__Aim of the exercise__. Beginning at the line that contains "each type of virtualization", write out every line down to the end of the records, with both ends kept and nothing added.

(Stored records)
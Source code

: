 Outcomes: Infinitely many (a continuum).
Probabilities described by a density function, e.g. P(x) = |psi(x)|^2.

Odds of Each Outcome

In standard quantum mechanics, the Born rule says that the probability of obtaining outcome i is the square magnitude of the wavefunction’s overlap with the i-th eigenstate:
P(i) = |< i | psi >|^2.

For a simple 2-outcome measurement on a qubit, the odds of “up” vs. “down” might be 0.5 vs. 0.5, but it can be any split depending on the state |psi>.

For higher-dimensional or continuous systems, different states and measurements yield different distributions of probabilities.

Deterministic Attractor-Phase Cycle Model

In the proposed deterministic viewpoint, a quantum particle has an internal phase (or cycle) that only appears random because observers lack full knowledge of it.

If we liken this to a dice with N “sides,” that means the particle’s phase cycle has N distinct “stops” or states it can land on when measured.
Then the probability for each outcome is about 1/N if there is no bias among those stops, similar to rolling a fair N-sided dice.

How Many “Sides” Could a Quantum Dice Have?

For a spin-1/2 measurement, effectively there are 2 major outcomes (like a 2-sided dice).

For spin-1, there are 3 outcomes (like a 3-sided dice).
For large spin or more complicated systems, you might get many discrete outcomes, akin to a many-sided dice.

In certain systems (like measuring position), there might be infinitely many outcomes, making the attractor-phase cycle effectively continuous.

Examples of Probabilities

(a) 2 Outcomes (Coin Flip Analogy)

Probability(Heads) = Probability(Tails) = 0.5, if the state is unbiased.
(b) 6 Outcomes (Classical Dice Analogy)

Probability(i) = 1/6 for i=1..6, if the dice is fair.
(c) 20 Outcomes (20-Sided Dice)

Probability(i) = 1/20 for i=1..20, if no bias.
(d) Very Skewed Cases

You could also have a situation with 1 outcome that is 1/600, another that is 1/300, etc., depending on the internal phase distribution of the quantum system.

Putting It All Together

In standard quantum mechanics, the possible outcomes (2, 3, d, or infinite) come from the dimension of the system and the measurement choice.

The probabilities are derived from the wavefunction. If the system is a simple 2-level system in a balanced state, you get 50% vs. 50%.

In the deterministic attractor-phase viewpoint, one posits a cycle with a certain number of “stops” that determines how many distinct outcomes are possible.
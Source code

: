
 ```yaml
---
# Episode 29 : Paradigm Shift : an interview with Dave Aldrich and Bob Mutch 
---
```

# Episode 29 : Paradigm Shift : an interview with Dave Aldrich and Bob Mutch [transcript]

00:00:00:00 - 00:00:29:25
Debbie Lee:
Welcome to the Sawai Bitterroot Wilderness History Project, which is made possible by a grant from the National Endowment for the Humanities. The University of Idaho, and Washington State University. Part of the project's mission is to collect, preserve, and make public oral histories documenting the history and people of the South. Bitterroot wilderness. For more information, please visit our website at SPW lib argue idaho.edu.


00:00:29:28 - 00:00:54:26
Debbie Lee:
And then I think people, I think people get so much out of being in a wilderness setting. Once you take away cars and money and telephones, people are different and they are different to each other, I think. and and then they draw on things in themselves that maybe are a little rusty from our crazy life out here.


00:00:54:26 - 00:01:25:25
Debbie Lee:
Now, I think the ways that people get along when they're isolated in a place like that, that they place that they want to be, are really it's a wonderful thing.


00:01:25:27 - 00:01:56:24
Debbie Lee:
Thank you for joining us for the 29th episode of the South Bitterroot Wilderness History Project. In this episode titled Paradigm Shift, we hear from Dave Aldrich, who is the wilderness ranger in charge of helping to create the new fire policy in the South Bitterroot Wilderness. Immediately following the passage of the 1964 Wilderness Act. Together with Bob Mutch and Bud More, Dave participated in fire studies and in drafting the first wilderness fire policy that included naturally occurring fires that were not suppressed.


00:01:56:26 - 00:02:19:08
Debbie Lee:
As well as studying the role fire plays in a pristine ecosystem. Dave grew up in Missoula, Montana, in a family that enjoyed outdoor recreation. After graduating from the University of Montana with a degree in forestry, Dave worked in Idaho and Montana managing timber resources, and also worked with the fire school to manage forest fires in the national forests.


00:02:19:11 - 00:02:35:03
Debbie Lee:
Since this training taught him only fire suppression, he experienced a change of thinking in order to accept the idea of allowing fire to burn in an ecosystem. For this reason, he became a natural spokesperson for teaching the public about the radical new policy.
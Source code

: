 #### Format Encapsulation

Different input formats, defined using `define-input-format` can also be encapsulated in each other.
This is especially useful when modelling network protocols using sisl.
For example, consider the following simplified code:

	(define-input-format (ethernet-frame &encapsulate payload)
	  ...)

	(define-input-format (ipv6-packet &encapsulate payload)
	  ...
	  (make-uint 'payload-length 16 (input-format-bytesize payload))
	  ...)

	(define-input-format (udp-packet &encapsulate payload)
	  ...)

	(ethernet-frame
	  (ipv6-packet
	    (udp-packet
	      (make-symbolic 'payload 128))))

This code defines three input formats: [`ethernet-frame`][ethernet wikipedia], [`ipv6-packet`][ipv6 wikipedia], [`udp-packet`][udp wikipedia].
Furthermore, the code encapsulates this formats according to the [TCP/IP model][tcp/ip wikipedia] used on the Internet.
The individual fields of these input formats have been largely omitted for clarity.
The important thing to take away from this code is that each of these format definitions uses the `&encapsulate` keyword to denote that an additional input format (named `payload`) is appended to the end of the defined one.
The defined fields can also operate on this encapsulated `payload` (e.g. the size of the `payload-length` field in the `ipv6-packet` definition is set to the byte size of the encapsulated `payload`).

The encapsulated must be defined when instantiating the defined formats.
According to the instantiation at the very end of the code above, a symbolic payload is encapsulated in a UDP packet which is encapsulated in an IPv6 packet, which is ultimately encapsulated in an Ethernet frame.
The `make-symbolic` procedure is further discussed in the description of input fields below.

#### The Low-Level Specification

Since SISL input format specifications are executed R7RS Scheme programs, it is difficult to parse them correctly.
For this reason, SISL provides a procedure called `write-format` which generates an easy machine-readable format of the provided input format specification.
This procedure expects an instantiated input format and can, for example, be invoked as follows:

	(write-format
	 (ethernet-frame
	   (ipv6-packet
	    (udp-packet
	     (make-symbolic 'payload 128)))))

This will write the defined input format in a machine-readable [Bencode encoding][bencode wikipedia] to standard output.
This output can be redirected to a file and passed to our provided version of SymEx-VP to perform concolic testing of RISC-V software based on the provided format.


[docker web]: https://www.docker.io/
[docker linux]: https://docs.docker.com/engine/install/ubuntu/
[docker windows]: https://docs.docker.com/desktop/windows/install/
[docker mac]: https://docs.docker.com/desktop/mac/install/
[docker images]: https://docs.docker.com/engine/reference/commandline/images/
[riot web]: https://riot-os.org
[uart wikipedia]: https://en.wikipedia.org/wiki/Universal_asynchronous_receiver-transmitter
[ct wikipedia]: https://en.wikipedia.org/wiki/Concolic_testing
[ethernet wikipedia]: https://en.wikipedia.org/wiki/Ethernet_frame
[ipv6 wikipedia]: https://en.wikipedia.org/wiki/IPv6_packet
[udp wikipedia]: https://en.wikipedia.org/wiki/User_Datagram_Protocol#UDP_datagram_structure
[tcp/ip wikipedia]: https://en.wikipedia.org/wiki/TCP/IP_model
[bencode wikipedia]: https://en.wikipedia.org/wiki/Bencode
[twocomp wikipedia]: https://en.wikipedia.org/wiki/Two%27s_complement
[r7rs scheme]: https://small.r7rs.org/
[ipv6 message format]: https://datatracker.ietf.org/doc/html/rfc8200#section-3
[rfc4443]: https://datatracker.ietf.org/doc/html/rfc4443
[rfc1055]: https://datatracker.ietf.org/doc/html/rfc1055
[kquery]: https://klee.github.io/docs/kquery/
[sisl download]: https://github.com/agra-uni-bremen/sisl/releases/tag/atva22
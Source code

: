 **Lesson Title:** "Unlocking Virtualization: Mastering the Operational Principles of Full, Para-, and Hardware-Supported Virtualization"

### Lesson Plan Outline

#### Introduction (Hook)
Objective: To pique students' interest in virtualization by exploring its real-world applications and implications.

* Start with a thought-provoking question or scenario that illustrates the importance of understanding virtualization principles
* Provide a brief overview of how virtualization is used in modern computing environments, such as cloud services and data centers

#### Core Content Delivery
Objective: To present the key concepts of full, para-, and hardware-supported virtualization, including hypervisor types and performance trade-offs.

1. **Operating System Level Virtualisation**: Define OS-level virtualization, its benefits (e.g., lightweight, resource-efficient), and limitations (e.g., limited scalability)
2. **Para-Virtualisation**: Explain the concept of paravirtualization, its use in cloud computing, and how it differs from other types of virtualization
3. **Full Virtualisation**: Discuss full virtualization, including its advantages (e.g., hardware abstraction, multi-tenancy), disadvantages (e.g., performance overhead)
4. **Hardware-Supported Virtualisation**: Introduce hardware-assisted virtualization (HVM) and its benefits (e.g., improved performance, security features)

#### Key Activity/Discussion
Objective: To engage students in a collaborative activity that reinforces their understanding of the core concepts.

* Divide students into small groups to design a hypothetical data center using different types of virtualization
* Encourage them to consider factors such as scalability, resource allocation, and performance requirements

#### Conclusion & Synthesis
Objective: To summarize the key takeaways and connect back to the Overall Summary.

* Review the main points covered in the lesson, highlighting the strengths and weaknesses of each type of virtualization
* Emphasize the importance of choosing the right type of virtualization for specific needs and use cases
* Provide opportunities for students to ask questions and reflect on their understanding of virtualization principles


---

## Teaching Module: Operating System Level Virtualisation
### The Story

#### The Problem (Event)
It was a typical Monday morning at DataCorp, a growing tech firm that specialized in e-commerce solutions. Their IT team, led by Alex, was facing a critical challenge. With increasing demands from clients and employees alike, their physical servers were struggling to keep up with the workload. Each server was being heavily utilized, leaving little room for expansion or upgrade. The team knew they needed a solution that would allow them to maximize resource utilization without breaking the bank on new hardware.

__Output__.
* Review the main points covered in the lesson, highlighting the strengths and weaknesses of each type of virtualization
* Emphasize the importance of choosing the right type of virtualization for specific needs and use cases
* Provide opportunities for students to ask questions and reflect on their understanding of virtualization principles


---

## Teaching Module: Operating System Level Virtualisation
### The Story

#### The Problem (Event)
It was a typical Monday morning at DataCorp, a growing tech firm that specialized in e-commerce solutions. Their IT team, led by Alex, was facing a critical challenge. With increasing demands from clients and employees alike, their physical servers were struggling to keep up with the workload. Each server was being heavily utilized, leaving little room for expansion or upgrade. The team knew they needed a solution that would allow them to maximize resource utilization without breaking the bank on new hardware.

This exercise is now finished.